Sincere kind regards, Chris.

michaelkleber commented 5 years ago

Hi Chris,

Let me be extremely clear here, in case there is any doubt: Google really will need to play by the same rules as any other site.

This explainer is talking about how to prevent fingerprinting, but the overall Privacy Sandbox model is about all forms of recognizing the same user across different sites. So even a big player that knows a lot about me won't be able to use that information when I go to a new site, except in a few very limited and browser-controlled ways.

Since you specifically mention Google Analytics, I looked at their support page that talks about cross-domain tracking. It's very clear that GA uses first-party cookies to recognize users, which generally means that it only knows about a user's activity within a single domain. They do have a way to tie together two domains if you own both of them — that's basically the use case that Chrome wants to support with some standardized mechanism along the lines of First Party Sets. But none of this would let Google use what it knows about you (from search or email or whatever) when you're on a non-Google-owned site.

I understand that browser privacy changes have cut into information that you used to be able to get about people's activities from before they got to your (or your clients') sites. And we are very interested in offering ways for you to accomplish your goals, especially goals like fraud prevention, even in this new more-private web — that's what Trust Tokens are about, for example. But we need to find ways to achieve those goals that do not involve recognizing individual users across different sites.

gitcnd commented 5 years ago

No Michael - Google is gigantic - it needs to play by a different set of rules to "any other site" - because it ALSO needs to comply with anti-trust laws in order not to diminish the market of all the smaller players that Google's market dominance allows to be crushed.

Google does not need cookies as I am wearing out my patience trying to explain to you: your scripts are embedded in more than half of all web pages. Your servers directly receive visitor IP addresses, referrer and analytics site tracking tag data, fingerprintable TCP O/S data, user agent, language, and other static headers, and a swathe of javascript-collected analytics data as pretty much the entire global population goes about their daily internet browsing.

Point me to the exact wording in your "Privacy Sandbox Model" where your proposal blocks the ability for your employer to track me using any and all of the aforementioned techniques (I am particularly looking forward to learn how you propose to hide my static IP from google services!!). When you cannot, perhaps you might like to explain why you're engaged in "wiping out" the fragments of techniques that everyone else has to use, while doing nothing about the vastly more intrusive techniques that google has the unique privilege to exploit - and (assuming you do) why you believe your destruction of those tracking technologies is not an anti-competitive behavior by google, and violation of anti-trust laws.

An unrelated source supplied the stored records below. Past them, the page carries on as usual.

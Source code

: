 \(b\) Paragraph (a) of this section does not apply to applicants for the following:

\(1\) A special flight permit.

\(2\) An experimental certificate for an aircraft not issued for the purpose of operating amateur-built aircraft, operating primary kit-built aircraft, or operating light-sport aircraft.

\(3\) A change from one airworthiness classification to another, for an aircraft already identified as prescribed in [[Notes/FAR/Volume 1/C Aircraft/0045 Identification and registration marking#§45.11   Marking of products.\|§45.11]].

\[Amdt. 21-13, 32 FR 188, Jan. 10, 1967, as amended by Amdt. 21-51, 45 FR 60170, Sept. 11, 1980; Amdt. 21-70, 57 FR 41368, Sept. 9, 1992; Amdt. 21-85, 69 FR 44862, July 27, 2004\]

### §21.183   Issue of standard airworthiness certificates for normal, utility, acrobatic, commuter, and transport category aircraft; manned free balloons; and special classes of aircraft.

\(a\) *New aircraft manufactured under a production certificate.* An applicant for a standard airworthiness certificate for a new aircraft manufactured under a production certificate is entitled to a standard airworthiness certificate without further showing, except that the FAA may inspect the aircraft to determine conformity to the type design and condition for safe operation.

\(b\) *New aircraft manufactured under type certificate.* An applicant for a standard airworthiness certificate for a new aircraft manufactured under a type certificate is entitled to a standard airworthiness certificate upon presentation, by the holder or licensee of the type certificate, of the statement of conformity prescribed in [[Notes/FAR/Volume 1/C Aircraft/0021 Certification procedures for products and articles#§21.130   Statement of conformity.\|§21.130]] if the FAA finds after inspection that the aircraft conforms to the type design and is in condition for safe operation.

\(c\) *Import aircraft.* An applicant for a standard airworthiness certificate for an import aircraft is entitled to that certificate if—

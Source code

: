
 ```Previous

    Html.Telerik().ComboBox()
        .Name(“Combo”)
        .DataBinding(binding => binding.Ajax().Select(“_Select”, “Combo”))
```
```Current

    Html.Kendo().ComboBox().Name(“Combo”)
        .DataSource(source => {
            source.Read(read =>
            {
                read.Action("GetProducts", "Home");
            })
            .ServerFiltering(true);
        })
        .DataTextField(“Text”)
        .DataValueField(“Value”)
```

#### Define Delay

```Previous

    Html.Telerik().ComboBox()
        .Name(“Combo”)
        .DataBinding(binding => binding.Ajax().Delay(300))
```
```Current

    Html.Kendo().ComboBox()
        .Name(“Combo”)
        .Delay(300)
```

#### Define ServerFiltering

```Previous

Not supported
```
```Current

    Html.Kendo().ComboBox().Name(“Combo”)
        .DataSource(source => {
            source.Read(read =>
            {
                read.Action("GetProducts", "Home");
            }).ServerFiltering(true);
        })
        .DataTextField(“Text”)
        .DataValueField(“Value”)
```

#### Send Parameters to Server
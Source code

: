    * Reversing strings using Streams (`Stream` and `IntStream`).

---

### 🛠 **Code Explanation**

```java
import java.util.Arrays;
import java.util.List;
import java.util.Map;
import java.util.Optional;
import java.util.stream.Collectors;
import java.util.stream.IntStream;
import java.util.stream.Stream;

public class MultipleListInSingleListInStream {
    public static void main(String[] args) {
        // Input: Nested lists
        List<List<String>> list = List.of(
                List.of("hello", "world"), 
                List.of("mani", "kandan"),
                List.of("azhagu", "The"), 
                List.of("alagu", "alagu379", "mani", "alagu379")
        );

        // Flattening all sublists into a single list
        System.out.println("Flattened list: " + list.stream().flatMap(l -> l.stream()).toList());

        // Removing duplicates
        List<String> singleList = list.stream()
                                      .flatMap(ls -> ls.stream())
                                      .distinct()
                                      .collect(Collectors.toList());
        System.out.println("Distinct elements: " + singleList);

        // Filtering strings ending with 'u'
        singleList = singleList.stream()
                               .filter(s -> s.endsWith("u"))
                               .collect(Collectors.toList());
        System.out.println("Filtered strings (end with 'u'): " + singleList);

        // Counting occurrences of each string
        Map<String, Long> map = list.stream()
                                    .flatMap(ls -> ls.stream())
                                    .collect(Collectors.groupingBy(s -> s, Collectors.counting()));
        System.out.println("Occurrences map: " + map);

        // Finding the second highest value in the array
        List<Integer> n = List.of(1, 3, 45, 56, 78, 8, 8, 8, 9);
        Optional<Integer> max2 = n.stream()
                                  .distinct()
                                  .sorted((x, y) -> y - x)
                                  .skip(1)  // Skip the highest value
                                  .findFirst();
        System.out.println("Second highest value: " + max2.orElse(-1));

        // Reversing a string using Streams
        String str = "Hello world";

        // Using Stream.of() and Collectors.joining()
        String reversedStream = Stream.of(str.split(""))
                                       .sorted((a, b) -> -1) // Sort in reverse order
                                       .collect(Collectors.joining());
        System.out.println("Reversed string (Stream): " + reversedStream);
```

Privacy is for everyone. If you want to offer it, you've got to give up violating it yourself first mate - particularly when your employers' existing violation of my privacy is so vastly more egregious than the trivial fingerprinting minority you're working on.

And, for the record - I do not believe that "privacy" is a right, any more than the TSA believes you should be allowed to carry whatever you want onto an airline without being checked. There is a point at which you can go too far, where the so-called "benefit" to an insignificant minority of privacy-warriors is so vastly outweighed by the damage that's done through the facilitation of fraud, abuse, and crime newly made possible by those same techniques.

Someone needs to work out the balance. I know the idea of "do nothing because it causes less harm" is hard for you to swallow (especially if "doing something" happens to be your current job!) - but do the math. Who do you think you making this for, and what proportion of them are disgusting criminals? How truly certain are you that your employers intent is genuine? Do they really care about privacy, or is this a deliberate attack against Google competitors?

Either way - it's a moot point. Taking this away is clear anti-trust behavior - so you'll need to work out how to deal with that before you move forward.

ghostwords commented 5 years ago

It's very clear that GA uses first-party cookies to recognize users, which generally means that it only knows about a user's activity within a single domain.

Google Analytics uses pixels to send visitor ID-linked events back to Google. The kind of cookie here is irrelevant to Google's ability to link Google Analytics data together.

michaelkleber commented 5 years ago

I'm not a lawyer, so if your goal is to talk about anti-trust regulation, you'll probably have more fun finding a different venue.

Google does not need cookies as I am wearing out my patience trying to explain to you: your scripts are embedded in more than half of all web pages. Your servers directly receive visitor IP addresses, referrer and analytics site tracking tag data, fingerprintable TCP O/S data, user agent, language, and other static headers, and a swathe of javascript-collected analytics data as pretty much the entire global population goes about their daily internet browsing.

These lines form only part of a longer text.